A zombie apocalypse is one thing. A volcanic eruption is quite another, for, as the journalist who does a framing voice-over narration for Brooks’ latest puts it, when Mount Rainier popped its cork, “it was the psychological aspect, the hyperbole-fueled hysteria that had ended up killing the most people.” Maybe, but the sasquatches whom the volcano displaced contributed to the statistics, too, if only out of self-defense. Brooks places the epicenter of the Bigfoot war in a high-tech hideaway populated by the kind of people you might find in a Jurassic Park franchise: the schmo who doesn’t know how to do much of anything but tries anyway, the well-intentioned bleeding heart, the know-it-all intellectual who turns out to know the wrong things, the immigrant with a tough backstory and an instinct for survival.

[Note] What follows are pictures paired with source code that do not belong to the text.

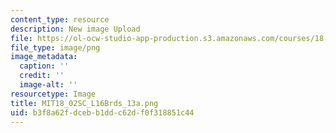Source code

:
 ```yaml
---
content_type: resource
description: New image Upload
file: https://ol-ocw-studio-app-production.s3.amazonaws.com/courses/18-02sc-multivariable-calculus-fall-2010/b3f8a62fdcebb1ddc62df0f318851c44_MIT18_02SC_L16Brds_13a.png
file_type: image/png
image_metadata:
  caption: ''
  credit: ''
  image-alt: ''
resourcetype: Image
title: MIT18_02SC_L16Brds_13a.png
uid: b3f8a62f-dceb-b1dd-c62d-f0f318851c44
---
```

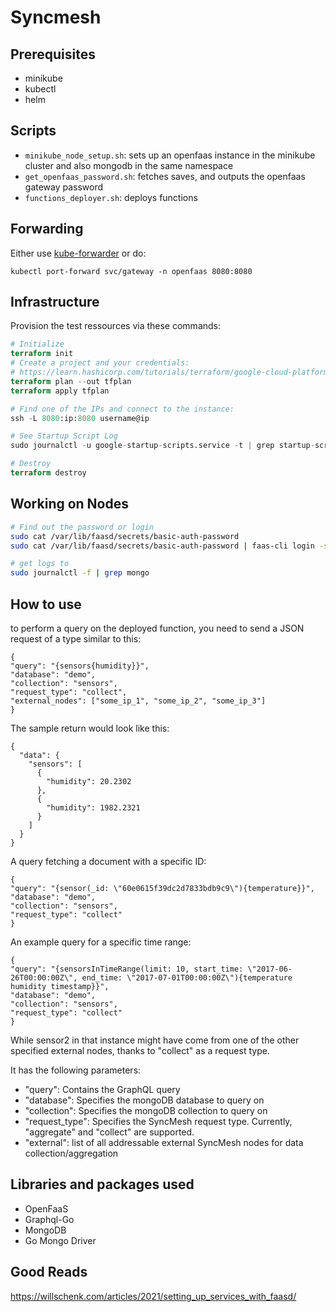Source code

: # Syncmesh

## Prerequisites

- minikube
- kubectl
- helm

## Scripts

- `minikube_node_setup.sh`: sets up an openfaas instance in the minikube cluster and also mongodb in the same namespace
- `get_openfaas_password.sh`: fetches saves, and outputs the openfaas gateway password
- `functions_deployer.sh`: deploys functions

## Forwarding

Either use [kube-forwarder](https://www.electronjs.org/apps/kube-forwarder) or do:

`kubectl port-forward svc/gateway -n openfaas 8080:8080`

## Infrastructure

Provision the test ressources via these commands:

```terraform
# Initialize
terraform init
# Create a project and your credentials:
# https://learn.hashicorp.com/tutorials/terraform/google-cloud-platform-build#set-up-gcp
terraform plan --out tfplan
terraform apply tfplan

# Find one of the IPs and connect to the instance:
ssh -L 8080:ip:8080 username@ip

# See Startup Script Log
sudo journalctl -u google-startup-scripts.service -t | grep startup-script

# Destroy
terraform destroy
```

## Working on Nodes

```bash
# Find out the password or login
sudo cat /var/lib/faasd/secrets/basic-auth-password
sudo cat /var/lib/faasd/secrets/basic-auth-password | faas-cli login -s

# get logs to
sudo journalctl -f | grep mongo


```

## How to use

to perform a query on the deployed function, you need to send a JSON request of a type similar to this:

```
{
"query": "{sensors{humidity}}",
"database": "demo",
"collection": "sensors",
"request_type": "collect",
"external_nodes": ["some_ip_1", "some_ip_2", "some_ip_3"]
}
```

The sample return would look like this:

```
{
  "data": {
    "sensors": [
      {
        "humidity": 20.2302
      },
      {
        "humidity": 1982.2321
      }
    ]
  }
}

```

A query fetching a document with a specific ID:

```
{
"query": "{sensor(_id: \"60e0615f39dc2d7833bdb9c9\"){temperature}}",
"database": "demo",
"collection": "sensors",
"request_type": "collect"
}
```

An example query for a specific time range:

```
{
"query": "{sensorsInTimeRange(limit: 10, start_time: \"2017-06-26T00:00:00Z\", end_time: \"2017-07-01T00:00:00Z\"){temperature humidity timestamp}}",
"database": "demo",
"collection": "sensors",
"request_type": "collect"
}
```

While sensor2 in that instance might have come from one of the other specified external nodes, thanks to "collect" as a request type.

It has the following parameters:

- "query": Contains the GraphQL query
- "database": Specifies the mongoDB database to query on
- "collection": Specifies the mongoDB collection to query on
- "request_type": Specifies the SyncMesh request type. Currently, "aggregate" and "collect" are supported.
- "external": list of all addressable external SyncMesh nodes for data collection/aggregation

## Libraries and packages used

- OpenFaaS
- Graphql-Go
- MongoDB
- Go Mongo Driver

## Good Reads

https://willschenk.com/articles/2021/setting_up_services_with_faasd/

Indeed, the novel does double duty as a survival manual, packed full of good advice—for instance, try not to get wounded, for “injury turns you from a giver to a taker. Taking up our resources, our time to care for you.” Brooks presents a case for making room for Bigfoot in the world while peppering his narrative with timely social criticism about bad behavior on the human side of the conflict: The explosion of Rainier might have been better forecast had the president not slashed the budget of the U.S. Geological Survey, leading to “immediate suspension of the National Volcano Early Warning System,” and there’s always someone around looking to monetize the natural disaster and the sasquatch-y onslaught that follows. Brooks is a pro at building suspense even if it plays out in some rather spectacularly yucky episodes, one involving a short spear that takes its name from “the sucking sound of pulling it out of the dead man’s heart and lungs.” Grossness aside, it puts you right there on the scene.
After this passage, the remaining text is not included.